Ike Turner’s arranging and playing provided a backbone for hits such as “A Fool in Love,” “It’s Gonna Work Out Fine” and an incendiary remake of Creedence Clearwater Revival’s “Proud Mary.” But it was the vivacious, raw-voiced Tina Turner who got all the attention. Their relationship spiraled downhill in the `70s as Ike Turner plunged deeper into drug addiction, and Tina left him in 1976. Her 1984 comeback album, “Private Dancer,” outsold any of her recordings with Ike, and in 2000 she became the top-grossing female artist in concert history.
Meanwhile, Ike Turner’s life unraveled. He was arrested 11 times in the `70s and `80s for various offenses, mostly drug-related. In 1990, he was convicted of possessing and transporting cocaine, and the next year, as he and Tina were being inducted into the Rock and Roll Hall of Fame, he was sitting in a prison cell, completing an 18-month sentence.
The release of “What’s Love Got to Do With It,” loosely based on Tina Turner’s autobiography, further damaged his career and reputation. It portrayed Ike Turner as a musical Svengali and surrogate father figure who turned his women—wives, backup singers and lovers alike—into servants and punching bags.
When his days with Tina Turner were brought up in the 2001 Tribune interview, Ike Turner was defiant. “I did a lot of wrong things in my life, and a lot of good things, and I don’t regret any of them,” he said. “The only regret I have—I made one mistake in my life, during the time I was doing drugs—I signed a contract with Walt Disney (makers of “What’s Love Got to Do With It”) giving them permission to portray me in this movie any way they wanted, not realizing I was signing away my right to sue them. They totally exaggerated everything she said in the book on the screen, and that sabotaged my career.”

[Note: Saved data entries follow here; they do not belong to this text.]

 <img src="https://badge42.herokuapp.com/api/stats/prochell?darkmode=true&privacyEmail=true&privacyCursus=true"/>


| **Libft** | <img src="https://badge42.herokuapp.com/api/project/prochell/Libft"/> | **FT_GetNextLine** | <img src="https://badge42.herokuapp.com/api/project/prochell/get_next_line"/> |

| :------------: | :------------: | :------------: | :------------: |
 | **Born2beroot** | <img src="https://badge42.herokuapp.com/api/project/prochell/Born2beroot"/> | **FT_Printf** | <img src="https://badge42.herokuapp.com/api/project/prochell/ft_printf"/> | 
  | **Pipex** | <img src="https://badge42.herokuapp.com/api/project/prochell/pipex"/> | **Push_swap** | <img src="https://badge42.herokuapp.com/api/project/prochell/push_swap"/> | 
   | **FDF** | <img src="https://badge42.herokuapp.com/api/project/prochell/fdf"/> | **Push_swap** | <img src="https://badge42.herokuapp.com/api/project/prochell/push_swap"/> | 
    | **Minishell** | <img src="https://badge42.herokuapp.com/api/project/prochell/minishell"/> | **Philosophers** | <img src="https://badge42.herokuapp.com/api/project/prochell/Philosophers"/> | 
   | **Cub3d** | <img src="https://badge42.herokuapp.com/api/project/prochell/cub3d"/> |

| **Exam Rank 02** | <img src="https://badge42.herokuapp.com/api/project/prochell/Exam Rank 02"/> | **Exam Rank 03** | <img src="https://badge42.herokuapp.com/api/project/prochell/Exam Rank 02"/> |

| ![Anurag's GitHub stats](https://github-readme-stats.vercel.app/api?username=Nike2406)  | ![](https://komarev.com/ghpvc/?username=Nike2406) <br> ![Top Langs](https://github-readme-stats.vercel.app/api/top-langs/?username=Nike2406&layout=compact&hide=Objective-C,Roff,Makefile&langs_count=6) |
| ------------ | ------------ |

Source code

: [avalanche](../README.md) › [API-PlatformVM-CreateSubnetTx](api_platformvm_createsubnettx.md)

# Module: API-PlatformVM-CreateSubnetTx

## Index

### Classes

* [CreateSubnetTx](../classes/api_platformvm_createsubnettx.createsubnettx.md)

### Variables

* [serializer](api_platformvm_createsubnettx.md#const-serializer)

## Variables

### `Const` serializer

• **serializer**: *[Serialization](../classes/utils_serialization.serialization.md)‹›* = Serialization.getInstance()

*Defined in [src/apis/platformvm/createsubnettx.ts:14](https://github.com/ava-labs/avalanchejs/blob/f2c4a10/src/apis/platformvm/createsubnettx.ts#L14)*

In a 1993 Tribune interview, Tina Turner described a life of “torture” with Ike Turner, and said she stayed with him for 14 years only because she was the mother of their four children (two from a previous Ike Turner marriage). “It wasn’t about money, it was about having kids in school, and I wasn’t going to subject my kids to living on the streets because I couldn’t live with Ike Turner,” she said. “I was strong enough to put up with his crap until they were out of school.”
When Ike Turner was released from prison, he turned his life around. He stopped taking drugs and started performing and recording again. “He fought that devil and he has won,” said the executive who first hired Turner to a recording contract, Joe Bihari, in a 2001 Tribune interview.
Turner pieced together a new Kings of Rhythm and recorded music at his home studio in San Marcos for a 2001 album, “Here and Now.” Last year, he won a Grammy Award in the traditional blues album category for “Risin’ With the Blues.” He was touring and performing to the end.
“It doesn’t matter if I invented rock `n’ roll, because it didn’t make me any money,” Turner told the Tribune. “I made $60 from `Rocket 88’: Six-oh. I don’t care about the glamour or the money. I don’t care about the nominations and Grammys, all that bull. I just care about making people happy—getting onstage and getting everybody going.”